### TASK DETAILS
Return every record verbatim, omitting all pictures.

### DATA FOR PROCESSING

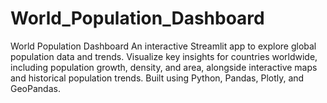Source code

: # World_Population_Dashboard
 World Population Dashboard An interactive Streamlit app to explore global population data and trends. Visualize key insights for countries worldwide, including population growth, density, and area, alongside interactive maps and historical population trends. Built using Python, Pandas, Plotly, and GeoPandas.
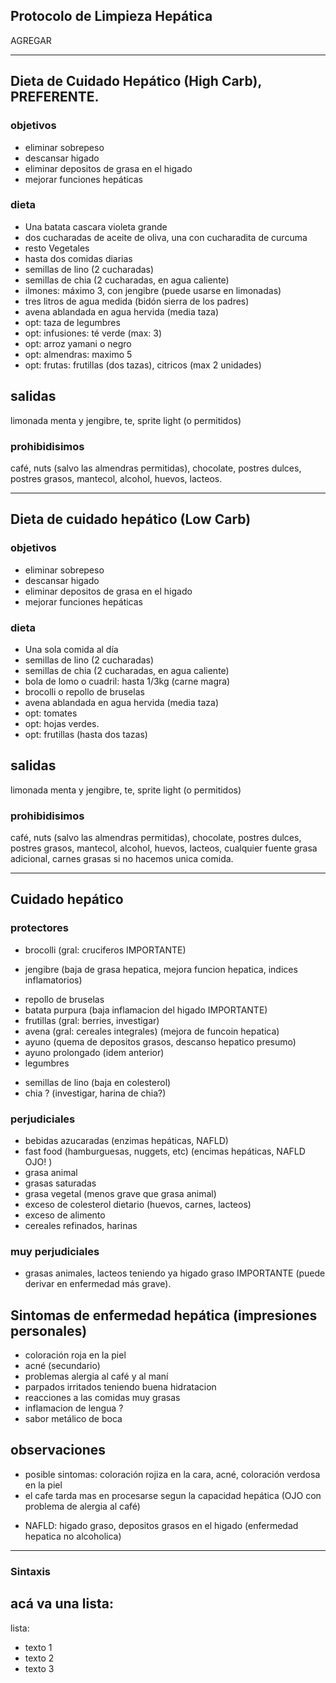 ## Protocolo de Limpieza Hepática
AGREGAR 

---

## Dieta de Cuidado Hepático (High Carb), PREFERENTE.

### objetivos
+ eliminar sobrepeso
+ descansar higado
+ eliminar depositos de grasa en el higado
+ mejorar funciones hepáticas

### dieta
+ Una batata cascara violeta grande
+ dos cucharadas de aceite de oliva, una con cucharadita de curcuma
+ resto Vegetales
+ hasta dos comidas diarias
+ semillas de lino (2 cucharadas)
+ semillas de chia (2 cucharadas, en agua caliente)
+ ilmones: máximo 3, con jengibre (puede usarse en limonadas)
+ tres litros de agua medida (bidón sierra de los padres)
+ avena ablandada en agua hervida (media taza)
+ opt: taza de legumbres
+ opt: infusiones: té verde (max: 3)
+ opt: arroz yamani o negro
+ opt: almendras: maximo 5
+ opt: frutas: frutillas (dos tazas), citricos (max 2 unidades)

## salidas 
limonada menta y jengibre, te, sprite light (o permitidos)

### prohibidisimos
café, nuts (salvo las almendras permitidas), chocolate, postres dulces, postres grasos, mantecol, alcohol, huevos, lacteos.

--- 
## Dieta de cuidado hepático (Low Carb)

### objetivos
+ eliminar sobrepeso
+ descansar higado
+ eliminar depositos de grasa en el higado
+ mejorar funciones hepáticas

### dieta
+ Una sola comida al día
+ semillas de lino (2 cucharadas)
+ semillas de chia (2 cucharadas, en agua caliente)
+ bola de lomo o cuadril: hasta 1/3kg (carne magra)
+ brocolli o repollo de bruselas
+ avena ablandada en agua hervida (media taza)
+ opt: tomates 
+ opt: hojas verdes.
+ opt: frutillas (hasta dos tazas)

## salidas
limonada menta y jengibre, te, sprite light (o permitidos)

### prohibidisimos
café, nuts (salvo las almendras permitidas), chocolate, postres dulces, postres grasos, mantecol, alcohol, huevos, lacteos, cualquier fuente grasa adicional, carnes grasas si no hacemos unica comida.

---


## Cuidado hepático

### protectores
+ brocolli (gral: cruciferos IMPORTANTE)
* jengibre (baja de grasa hepatica, mejora funcion hepatica, indices inflamatorios)
+ repollo de bruselas 
+ batata purpura (baja inflamacion del higado IMPORTANTE)
+ frutillas (gral: berries, investigar)
+ avena (gral: cereales integrales) (mejora de funcoin hepatica)
+ ayuno (quema de depositos grasos, descanso hepatico presumo)
+ ayuno prolongado (idem anterior)
+ legumbres
* semillas de lino (baja en colesterol)
* chia ? (investigar, harina de chia?)

###  perjudiciales
+ bebidas azucaradas (enzimas hepáticas, NAFLD)
+ fast food (hamburguesas, nuggets, etc) (encimas hepáticas, NAFLD OJO! )
+ grasa animal
+ grasas saturadas
+ grasa vegetal (menos grave que grasa animal)
+ exceso de colesterol dietario (huevos, carnes, lacteos)
+ exceso de alimento
+ cereales refinados, harinas

### muy perjudiciales
+ grasas animales, lacteos teniendo ya higado graso IMPORTANTE (puede derivar en enfermedad más grave).

## Sintomas de enfermedad hepática (impresiones personales)
+ coloración roja en la piel
+ acné (secundario)
+ problemas alergia al café y al maní
+ parpados irritados teniendo buena hidratacion
+ reacciones a las comidas muy grasas
+ inflamacion de lengua ? 
+ sabor metálico de boca

## observaciones
+ posible sintomas: coloración rojiza en la cara, acné, coloración verdosa en la piel 
+ el cafe tarda mas en procesarse segun la capacidad hepática (OJO con problema de alergia al café)
* NAFLD: higado graso, depositos grasos en el higado (enfermedad hepatica no alcoholica)

---

 ### Sintaxis

## acá va una lista:

lista:
+ texto 1
+ texto 2
+ texto 3

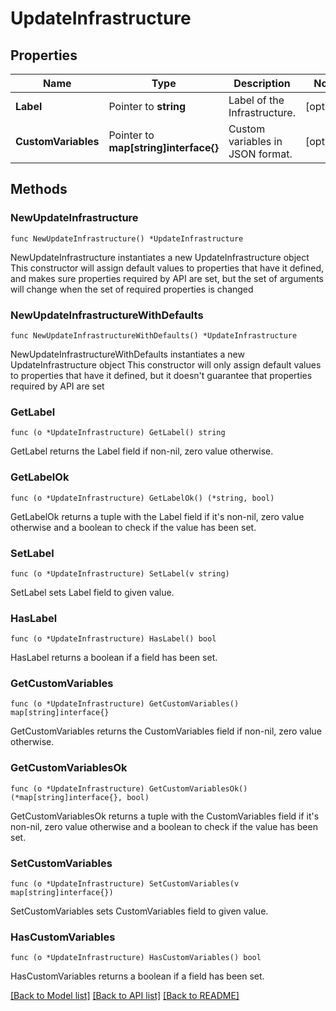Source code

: # UpdateInfrastructure

## Properties

Name | Type | Description | Notes
------------ | ------------- | ------------- | -------------
**Label** | Pointer to **string** | Label of the Infrastructure. | [optional] 
**CustomVariables** | Pointer to **map[string]interface{}** | Custom variables in JSON format. | [optional] 

## Methods

### NewUpdateInfrastructure

`func NewUpdateInfrastructure() *UpdateInfrastructure`

NewUpdateInfrastructure instantiates a new UpdateInfrastructure object
This constructor will assign default values to properties that have it defined,
and makes sure properties required by API are set, but the set of arguments
will change when the set of required properties is changed

### NewUpdateInfrastructureWithDefaults

`func NewUpdateInfrastructureWithDefaults() *UpdateInfrastructure`

NewUpdateInfrastructureWithDefaults instantiates a new UpdateInfrastructure object
This constructor will only assign default values to properties that have it defined,
but it doesn't guarantee that properties required by API are set

### GetLabel

`func (o *UpdateInfrastructure) GetLabel() string`

GetLabel returns the Label field if non-nil, zero value otherwise.

### GetLabelOk

`func (o *UpdateInfrastructure) GetLabelOk() (*string, bool)`

GetLabelOk returns a tuple with the Label field if it's non-nil, zero value otherwise
and a boolean to check if the value has been set.

### SetLabel

`func (o *UpdateInfrastructure) SetLabel(v string)`

SetLabel sets Label field to given value.

### HasLabel

`func (o *UpdateInfrastructure) HasLabel() bool`

HasLabel returns a boolean if a field has been set.

### GetCustomVariables

`func (o *UpdateInfrastructure) GetCustomVariables() map[string]interface{}`

GetCustomVariables returns the CustomVariables field if non-nil, zero value otherwise.

### GetCustomVariablesOk

`func (o *UpdateInfrastructure) GetCustomVariablesOk() (*map[string]interface{}, bool)`

GetCustomVariablesOk returns a tuple with the CustomVariables field if it's non-nil, zero value otherwise
and a boolean to check if the value has been set.

### SetCustomVariables

`func (o *UpdateInfrastructure) SetCustomVariables(v map[string]interface{})`

SetCustomVariables sets CustomVariables field to given value.

### HasCustomVariables

`func (o *UpdateInfrastructure) HasCustomVariables() bool`

HasCustomVariables returns a boolean if a field has been set.


[[Back to Model list]](../README.md#documentation-for-models) [[Back to API list]](../README.md#documentation-for-api-endpoints) [[Back to README]](../README.md)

### SOLUTION FOR THIS PROBLEM
Source code

: # World_Population_Dashboard
 World Population Dashboard An interactive Streamlit app to explore global population data and trends. Visualize key insights for countries worldwide, including population growth, density, and area, alongside interactive maps and historical population trends. Built using Python, Pandas, Plotly, and GeoPandas.
 ## Protocolo de Limpieza Hepática
AGREGAR 

---

## Dieta de Cuidado Hepático (High Carb), PREFERENTE.

### objetivos
+ eliminar sobrepeso
+ descansar higado
+ eliminar depositos de grasa en el higado
+ mejorar funciones hepáticas

### dieta
+ Una batata cascara violeta grande
+ dos cucharadas de aceite de oliva, una con cucharadita de curcuma
+ resto Vegetales
+ hasta dos comidas diarias
+ semillas de lino (2 cucharadas)
+ semillas de chia (2 cucharadas, en agua caliente)
+ ilmones: máximo 3, con jengibre (puede usarse en limonadas)
+ tres litros de agua medida (bidón sierra de los padres)
+ avena ablandada en agua hervida (media taza)
+ opt: taza de legumbres
+ opt: infusiones: té verde (max: 3)
+ opt: arroz yamani o negro
+ opt: almendras: maximo 5
+ opt: frutas: frutillas (dos tazas), citricos (max 2 unidades)

## salidas 
limonada menta y jengibre, te, sprite light (o permitidos)

### prohibidisimos
café, nuts (salvo las almendras permitidas), chocolate, postres dulces, postres grasos, mantecol, alcohol, huevos, lacteos.

--- 
## Dieta de cuidado hepático (Low Carb)

### objetivos
+ eliminar sobrepeso
+ descansar higado
+ eliminar depositos de grasa en el higado
+ mejorar funciones hepáticas

### dieta
+ Una sola comida al día
+ semillas de lino (2 cucharadas)
+ semillas de chia (2 cucharadas, en agua caliente)
+ bola de lomo o cuadril: hasta 1/3kg (carne magra)
+ brocolli o repollo de bruselas
+ avena ablandada en agua hervida (media taza)
+ opt: tomates 
+ opt: hojas verdes.
+ opt: frutillas (hasta dos tazas)

## salidas
limonada menta y jengibre, te, sprite light (o permitidos)

### prohibidisimos
café, nuts (salvo las almendras permitidas), chocolate, postres dulces, postres grasos, mantecol, alcohol, huevos, lacteos, cualquier fuente grasa adicional, carnes grasas si no hacemos unica comida.

---


## Cuidado hepático

### protectores
+ brocolli (gral: cruciferos IMPORTANTE)
* jengibre (baja de grasa hepatica, mejora funcion hepatica, indices inflamatorios)
+ repollo de bruselas 
+ batata purpura (baja inflamacion del higado IMPORTANTE)
+ frutillas (gral: berries, investigar)
+ avena (gral: cereales integrales) (mejora de funcoin hepatica)
+ ayuno (quema de depositos grasos, descanso hepatico presumo)
+ ayuno prolongado (idem anterior)
+ legumbres
* semillas de lino (baja en colesterol)
* chia ? (investigar, harina de chia?)

###  perjudiciales
+ bebidas azucaradas (enzimas hepáticas, NAFLD)
+ fast food (hamburguesas, nuggets, etc) (encimas hepáticas, NAFLD OJO! )
+ grasa animal
+ grasas saturadas
+ grasa vegetal (menos grave que grasa animal)
+ exceso de colesterol dietario (huevos, carnes, lacteos)
+ exceso de alimento
+ cereales refinados, harinas

### muy perjudiciales
+ grasas animales, lacteos teniendo ya higado graso IMPORTANTE (puede derivar en enfermedad más grave).

## Sintomas de enfermedad hepática (impresiones personales)
+ coloración roja en la piel
+ acné (secundario)
+ problemas alergia al café y al maní
+ parpados irritados teniendo buena hidratacion
+ reacciones a las comidas muy grasas
+ inflamacion de lengua ? 
+ sabor metálico de boca

## observaciones
+ posible sintomas: coloración rojiza en la cara, acné, coloración verdosa en la piel 
+ el cafe tarda mas en procesarse segun la capacidad hepática (OJO con problema de alergia al café)
* NAFLD: higado graso, depositos grasos en el higado (enfermedad hepatica no alcoholica)

---

 ### Sintaxis

## acá va una lista:

lista:
+ texto 1
+ texto 2
+ texto 3

Source code

: # UpdateInfrastructure

## Properties

Name | Type | Description | Notes
------------ | ------------- | ------------- | -------------
**Label** | Pointer to **string** | Label of the Infrastructure. | [optional] 
**CustomVariables** | Pointer to **map[string]interface{}** | Custom variables in JSON format. | [optional] 

## Methods

### NewUpdateInfrastructure

`func NewUpdateInfrastructure() *UpdateInfrastructure`

NewUpdateInfrastructure instantiates a new UpdateInfrastructure object
This constructor will assign default values to properties that have it defined,
and makes sure properties required by API are set, but the set of arguments
will change when the set of required properties is changed

### NewUpdateInfrastructureWithDefaults

`func NewUpdateInfrastructureWithDefaults() *UpdateInfrastructure`

NewUpdateInfrastructureWithDefaults instantiates a new UpdateInfrastructure object
This constructor will only assign default values to properties that have it defined,
but it doesn't guarantee that properties required by API are set

### GetLabel

`func (o *UpdateInfrastructure) GetLabel() string`

GetLabel returns the Label field if non-nil, zero value otherwise.

### GetLabelOk

`func (o *UpdateInfrastructure) GetLabelOk() (*string, bool)`

GetLabelOk returns a tuple with the Label field if it's non-nil, zero value otherwise
and a boolean to check if the value has been set.

### SetLabel

`func (o *UpdateInfrastructure) SetLabel(v string)`

SetLabel sets Label field to given value.

### HasLabel

`func (o *UpdateInfrastructure) HasLabel() bool`

HasLabel returns a boolean if a field has been set.

### GetCustomVariables

`func (o *UpdateInfrastructure) GetCustomVariables() map[string]interface{}`

GetCustomVariables returns the CustomVariables field if non-nil, zero value otherwise.

### GetCustomVariablesOk

`func (o *UpdateInfrastructure) GetCustomVariablesOk() (*map[string]interface{}, bool)`

GetCustomVariablesOk returns a tuple with the CustomVariables field if it's non-nil, zero value otherwise
and a boolean to check if the value has been set.

### SetCustomVariables

`func (o *UpdateInfrastructure) SetCustomVariables(v map[string]interface{})`

SetCustomVariables sets CustomVariables field to given value.

### HasCustomVariables

`func (o *UpdateInfrastructure) HasCustomVariables() bool`

HasCustomVariables returns a boolean if a field has been set.


[[Back to Model list]](../README.md#documentation-for-models) [[Back to API list]](../README.md#documentation-for-api-endpoints) [[Back to README]](../README.md)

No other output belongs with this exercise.